The Gospel also reminds us that this world is not now as it was created to be, and that people are broken and incomplete expressions of our Creator's original intention. That brokenness is why there are so many different religions and non-religions in the world. We are all looking for a way to make sense of the world in which we find ourselves as well as the deep yearnings of our heart. Because of this brokenness, Grace reminds us to expect confusion and disagreement. We need to face these conflicts with humility and a willingness to extend forgiveness.
Finally, we know that the awakening of faith is something that the Father initiates. The Gospel says that we are saved by grace, not by correct adherence to any particular religious expression, and faith is our response to that grace. (Ephesians 2:8-10) It's by the Father's grace that I have responded in faith to the Gospel. This means that other people coming to faith are beyond any force of government or manipulation that I might exert. The Gospel puts the first steps of salvation in the Father's hands, so I will drop any earthly or coercive force in establishing that Gospel of grace. It's not grace any more when coercion or manipulation are used. When through the course of history the church has violated this, it has not acted in line with the Gospel and has in fact repudiated grace.
No
But the question at hand moves further.
If I am being asked to "Coexist" because "all faiths are just different ways of serving the same god," then the Gospel of Grace responds with a firm, but civil, "No." Such a statement demonstrates a lack of understanding of these different faiths or a gross oversimplification of their convictions. The Gospel is built on the foundation of Jesus, the singular incarnation of God Himself in human form. More than a prophet or teacher who speaks for God, Jesus is God Himself in human form. Even those other religions that know and respect Jesus - like Islam - deny that conviction. This fundamental disagreement cannot be glossed over. We may need to be civil, but we must recognize that there are mutually exclusive convictions here. While we may "Coexist" with respect, we cannot ignore the differences as if they did not exist.

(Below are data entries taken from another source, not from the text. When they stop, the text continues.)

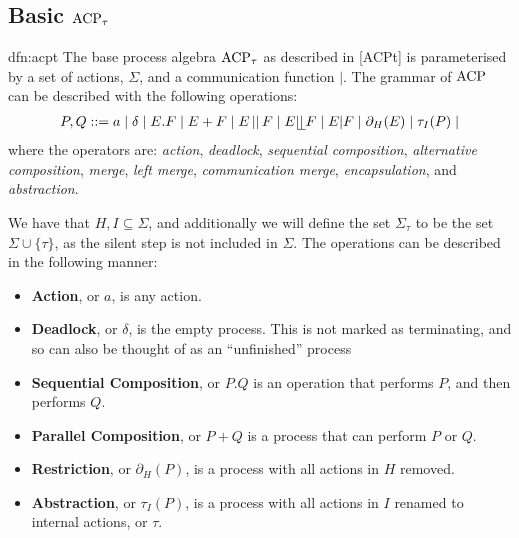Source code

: \documentclass[../hons_project.tex]{subfiles}
\begin{document}
\subsection{Basic \texorpdfstring{$\mathrm{ACP}_{\tau}$}{acpt}}
\begin{dfn}{dfn:acpt}{}
   The base process algebra $\mathrm{ACP}_{\tau}$ as described in [ACPt] is parameterised by a set of actions, $\Sigma$, and a communication function $|$. The grammar of $\mathrm{ACP}$ can be described with the following operations:
   \begin{align*}
      P, Q ::= a \mid \delta \mid E . F \mid E + F \mid E \merge F \mid E \leftmerge F \mid E | F \mid \restrict(E) \mid \tau_{I}(P) \mid
   \end{align*}
   where the operators are: \textit{action}, \textit{deadlock}, \textit{sequential composition}, \textit{alternative composition},  \textit{merge}, \textit{left merge}, \textit{communication merge}, \textit{encapsulation}, and \textit{abstraction}.
\end{dfn}
We have that $H, I \subseteq \Sigma$, and additionally we will define the set $\Sigma_{\tau}$ to be the set $\Sigma \cup \{\tau\}$, as the silent step is not included in $\Sigma$. The operations can be described in the following manner:



\begin{itemize}
   \item \textbf{Action}, or $a$, is any action.
   \item \textbf{Deadlock}, or $\delta$, is the empty process. This is not marked as terminating, and so can also be thought of as an ``unfinished'' process
   \item \textbf{Sequential Composition}, or $P . Q$ is an operation that performs $P$, and then performs $Q$.
   \item \textbf{Parallel Composition}, or $P + Q$ is a process that can perform $P$ or $Q$. 
   \item \textbf{Restriction}, or $\partial_{H}(P)$, is a process with all actions in $H$ removed.
   \item \textbf{Abstraction}, or $\tau_{I}(P)$, is a process with all actions in $I$ renamed to internal actions, or $\tau$.
\end{itemize}
\end{document}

As I've listened to people who carry the "Coexist" banner, I often hear something else behind their words that the Gospel says "No" to. It's this sense that they know a "greater truth," that overrides the truth claims of these separate convictions.
Some will use the illustration of the three blind men running into an elephant. One feels it's trunk, one it's belly and one feels the leg of the elephant that they each cannot see. They each have different, even conflicting descriptions of their experience. But even though they do not realize it, they are all experiencing the same elephant. My "Coexist" neighbors insinuate that my Muslim and Jewish neighbors along with myself are like those three blind men experiencing only a portion of the truth -- and that they are the ones with full-sighted perspective on the entire elephant. As if they alone have reality figured out.
The Gospel of Grace reminds me that we are all blind in some way. Any knowledge of God that I have is what He, by His grace, has made known to me. Even then, my brokenness may disrupt that knowledge. But He keeps speaking and pursuing. He takes the initiative in making Himself known. That is what grace is about. It's like the elephant taking the effort to make Himself known to all four of us blind men. As before, others might disagree with my convictions, but they cannot change the unique and exclusive nature of those convictions for their own argument.
Because the Gospel is God's work and not mine, it frees me to treat my neighbors with kindness and respect, even while not compromising the differences in our convictions. I can "Coexist" with others because of His grace. That is why I can never let the Gospel of Grace be stripped of its uniqueness and reduced to something it is not, just one of many paths up the same mountain.